_Task to carry out_
Complete, exact copies of all entries are needed.

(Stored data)
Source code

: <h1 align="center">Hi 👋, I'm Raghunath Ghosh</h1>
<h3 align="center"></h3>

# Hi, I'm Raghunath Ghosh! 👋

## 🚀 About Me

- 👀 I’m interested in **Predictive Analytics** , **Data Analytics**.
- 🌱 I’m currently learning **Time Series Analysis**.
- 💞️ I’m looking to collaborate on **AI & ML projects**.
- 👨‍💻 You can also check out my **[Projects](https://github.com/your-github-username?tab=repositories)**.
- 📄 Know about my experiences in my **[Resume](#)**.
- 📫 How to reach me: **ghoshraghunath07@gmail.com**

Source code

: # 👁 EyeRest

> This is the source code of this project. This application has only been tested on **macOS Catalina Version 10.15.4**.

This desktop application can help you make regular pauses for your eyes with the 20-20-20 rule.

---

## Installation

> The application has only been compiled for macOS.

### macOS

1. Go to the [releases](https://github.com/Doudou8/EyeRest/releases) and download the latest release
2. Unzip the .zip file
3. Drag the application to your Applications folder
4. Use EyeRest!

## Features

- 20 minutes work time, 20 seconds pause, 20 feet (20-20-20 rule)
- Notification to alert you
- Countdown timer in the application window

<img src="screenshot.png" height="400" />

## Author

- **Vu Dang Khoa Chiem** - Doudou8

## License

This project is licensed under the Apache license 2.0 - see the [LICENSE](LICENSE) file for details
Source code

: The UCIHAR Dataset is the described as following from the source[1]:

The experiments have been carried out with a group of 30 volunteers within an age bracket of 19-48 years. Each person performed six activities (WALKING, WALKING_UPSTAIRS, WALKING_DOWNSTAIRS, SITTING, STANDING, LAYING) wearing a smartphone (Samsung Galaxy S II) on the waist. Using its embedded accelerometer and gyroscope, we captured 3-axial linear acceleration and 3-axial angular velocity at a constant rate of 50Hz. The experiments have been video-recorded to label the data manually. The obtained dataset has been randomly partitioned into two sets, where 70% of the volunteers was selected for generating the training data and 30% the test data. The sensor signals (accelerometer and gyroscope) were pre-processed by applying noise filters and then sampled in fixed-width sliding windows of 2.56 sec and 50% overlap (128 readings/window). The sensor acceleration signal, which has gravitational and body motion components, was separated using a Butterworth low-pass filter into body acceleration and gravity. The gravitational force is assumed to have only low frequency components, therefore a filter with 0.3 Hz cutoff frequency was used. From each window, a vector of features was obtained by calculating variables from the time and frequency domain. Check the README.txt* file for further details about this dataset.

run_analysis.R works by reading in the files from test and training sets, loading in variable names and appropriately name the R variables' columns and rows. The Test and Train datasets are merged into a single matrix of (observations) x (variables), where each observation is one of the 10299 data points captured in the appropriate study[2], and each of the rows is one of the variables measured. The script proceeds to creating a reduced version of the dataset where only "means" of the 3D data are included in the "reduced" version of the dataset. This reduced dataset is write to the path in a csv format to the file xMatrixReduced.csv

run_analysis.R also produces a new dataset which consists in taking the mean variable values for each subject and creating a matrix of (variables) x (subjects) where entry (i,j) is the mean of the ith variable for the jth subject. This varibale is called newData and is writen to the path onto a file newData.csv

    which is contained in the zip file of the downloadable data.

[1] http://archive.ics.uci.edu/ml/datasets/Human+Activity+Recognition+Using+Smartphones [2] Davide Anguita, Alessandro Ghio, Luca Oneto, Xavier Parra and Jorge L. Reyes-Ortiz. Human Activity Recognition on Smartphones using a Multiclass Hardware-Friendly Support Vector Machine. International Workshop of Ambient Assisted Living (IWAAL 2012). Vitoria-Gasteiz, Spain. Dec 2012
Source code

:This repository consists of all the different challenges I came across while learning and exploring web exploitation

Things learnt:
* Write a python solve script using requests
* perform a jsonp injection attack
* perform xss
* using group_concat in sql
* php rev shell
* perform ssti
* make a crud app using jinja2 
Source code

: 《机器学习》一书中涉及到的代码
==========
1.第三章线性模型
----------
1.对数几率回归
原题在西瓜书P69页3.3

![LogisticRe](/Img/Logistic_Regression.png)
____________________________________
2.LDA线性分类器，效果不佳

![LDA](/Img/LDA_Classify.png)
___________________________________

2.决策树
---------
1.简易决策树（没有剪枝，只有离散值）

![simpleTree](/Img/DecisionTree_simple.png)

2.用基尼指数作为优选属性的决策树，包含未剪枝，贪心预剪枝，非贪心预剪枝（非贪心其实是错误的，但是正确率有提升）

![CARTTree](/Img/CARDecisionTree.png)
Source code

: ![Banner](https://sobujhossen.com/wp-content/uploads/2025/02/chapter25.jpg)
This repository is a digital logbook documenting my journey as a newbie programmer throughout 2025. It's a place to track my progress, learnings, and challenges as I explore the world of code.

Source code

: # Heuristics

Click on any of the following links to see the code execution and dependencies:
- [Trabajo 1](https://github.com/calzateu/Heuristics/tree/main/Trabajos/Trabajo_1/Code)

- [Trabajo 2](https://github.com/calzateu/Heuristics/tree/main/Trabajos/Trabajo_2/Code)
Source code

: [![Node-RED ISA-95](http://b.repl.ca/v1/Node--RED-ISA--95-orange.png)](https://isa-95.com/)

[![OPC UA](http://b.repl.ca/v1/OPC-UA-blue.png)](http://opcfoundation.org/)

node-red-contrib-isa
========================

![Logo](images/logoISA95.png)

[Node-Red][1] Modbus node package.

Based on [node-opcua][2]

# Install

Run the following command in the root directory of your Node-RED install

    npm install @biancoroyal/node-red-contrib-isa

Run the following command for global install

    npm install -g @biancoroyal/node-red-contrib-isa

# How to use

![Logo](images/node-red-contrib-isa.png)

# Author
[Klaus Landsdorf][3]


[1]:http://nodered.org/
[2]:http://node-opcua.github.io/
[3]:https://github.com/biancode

_Finished exercise_
Source code

: <h1 align="center">Hi 👋, I'm Raghunath Ghosh</h1>
<h3 align="center"></h3>

# Hi, I'm Raghunath Ghosh! 👋

## 🚀 About Me

- 👀 I’m interested in **Predictive Analytics** , **Data Analytics**.
- 🌱 I’m currently learning **Time Series Analysis**.
- 💞️ I’m looking to collaborate on **AI & ML projects**.
- 👨‍💻 You can also check out my **[Projects](https://github.com/your-github-username?tab=repositories)**.
- 📄 Know about my experiences in my **[Resume](#)**.
- 📫 How to reach me: **ghoshraghunath07@gmail.com**

Source code

: # 👁 EyeRest

> This is the source code of this project. This application has only been tested on **macOS Catalina Version 10.15.4**.

This desktop application can help you make regular pauses for your eyes with the 20-20-20 rule.

---

## Installation

> The application has only been compiled for macOS.

### macOS

1. Go to the [releases](https://github.com/Doudou8/EyeRest/releases) and download the latest release
2. Unzip the .zip file
3. Drag the application to your Applications folder
4. Use EyeRest!

## Features

- 20 minutes work time, 20 seconds pause, 20 feet (20-20-20 rule)
- Notification to alert you
- Countdown timer in the application window

<img src="screenshot.png" height="400" />

## Author

- **Vu Dang Khoa Chiem** - Doudou8

## License

This project is licensed under the Apache license 2.0 - see the [LICENSE](LICENSE) file for details
Source code

: The UCIHAR Dataset is the described as following from the source[1]:

The experiments have been carried out with a group of 30 volunteers within an age bracket of 19-48 years. Each person performed six activities (WALKING, WALKING_UPSTAIRS, WALKING_DOWNSTAIRS, SITTING, STANDING, LAYING) wearing a smartphone (Samsung Galaxy S II) on the waist. Using its embedded accelerometer and gyroscope, we captured 3-axial linear acceleration and 3-axial angular velocity at a constant rate of 50Hz. The experiments have been video-recorded to label the data manually. The obtained dataset has been randomly partitioned into two sets, where 70% of the volunteers was selected for generating the training data and 30% the test data. The sensor signals (accelerometer and gyroscope) were pre-processed by applying noise filters and then sampled in fixed-width sliding windows of 2.56 sec and 50% overlap (128 readings/window). The sensor acceleration signal, which has gravitational and body motion components, was separated using a Butterworth low-pass filter into body acceleration and gravity. The gravitational force is assumed to have only low frequency components, therefore a filter with 0.3 Hz cutoff frequency was used. From each window, a vector of features was obtained by calculating variables from the time and frequency domain. Check the README.txt* file for further details about this dataset.

run_analysis.R works by reading in the files from test and training sets, loading in variable names and appropriately name the R variables' columns and rows. The Test and Train datasets are merged into a single matrix of (observations) x (variables), where each observation is one of the 10299 data points captured in the appropriate study[2], and each of the rows is one of the variables measured. The script proceeds to creating a reduced version of the dataset where only "means" of the 3D data are included in the "reduced" version of the dataset. This reduced dataset is write to the path in a csv format to the file xMatrixReduced.csv

run_analysis.R also produces a new dataset which consists in taking the mean variable values for each subject and creating a matrix of (variables) x (subjects) where entry (i,j) is the mean of the ith variable for the jth subject. This varibale is called newData and is writen to the path onto a file newData.csv

    which is contained in the zip file of the downloadable data.

[1] http://archive.ics.uci.edu/ml/datasets/Human+Activity+Recognition+Using+Smartphones [2] Davide Anguita, Alessandro Ghio, Luca Oneto, Xavier Parra and Jorge L. Reyes-Ortiz. Human Activity Recognition on Smartphones using a Multiclass Hardware-Friendly Support Vector Machine. International Workshop of Ambient Assisted Living (IWAAL 2012). Vitoria-Gasteiz, Spain. Dec 2012
Source code

:This repository consists of all the different challenges I came across while learning and exploring web exploitation

Things learnt:
* Write a python solve script using requests
* perform a jsonp injection attack
* perform xss
* using group_concat in sql
* php rev shell
* perform ssti
* make a crud app using jinja2 
Source code

: 《机器学习》一书中涉及到的代码
==========
1.第三章线性模型
----------
1.对数几率回归
原题在西瓜书P69页3.3

![LogisticRe](/Img/Logistic_Regression.png)
____________________________________
2.LDA线性分类器，效果不佳

![LDA](/Img/LDA_Classify.png)
___________________________________

2.决策树
---------
1.简易决策树（没有剪枝，只有离散值）

![simpleTree](/Img/DecisionTree_simple.png)

2.用基尼指数作为优选属性的决策树，包含未剪枝，贪心预剪枝，非贪心预剪枝（非贪心其实是错误的，但是正确率有提升）

![CARTTree](/Img/CARDecisionTree.png)
Source code

: ![Banner](https://sobujhossen.com/wp-content/uploads/2025/02/chapter25.jpg)
This repository is a digital logbook documenting my journey as a newbie programmer throughout 2025. It's a place to track my progress, learnings, and challenges as I explore the world of code.

Source code

: # Heuristics

Click on any of the following links to see the code execution and dependencies:
- [Trabajo 1](https://github.com/calzateu/Heuristics/tree/main/Trabajos/Trabajo_1/Code)

- [Trabajo 2](https://github.com/calzateu/Heuristics/tree/main/Trabajos/Trabajo_2/Code)
Source code

: [![Node-RED ISA-95](http://b.repl.ca/v1/Node--RED-ISA--95-orange.png)](https://isa-95.com/)

[![OPC UA](http://b.repl.ca/v1/OPC-UA-blue.png)](http://opcfoundation.org/)

node-red-contrib-isa
========================

![Logo](images/logoISA95.png)

[Node-Red][1] Modbus node package.

Based on [node-opcua][2]

# Install

Run the following command in the root directory of your Node-RED install

    npm install @biancoroyal/node-red-contrib-isa

Run the following command for global install

    npm install -g @biancoroyal/node-red-contrib-isa

# How to use

![Logo](images/node-red-contrib-isa.png)

# Author
[Klaus Landsdorf][3]


[1]:http://nodered.org/
[2]:http://node-opcua.github.io/
[3]:https://github.com/biancode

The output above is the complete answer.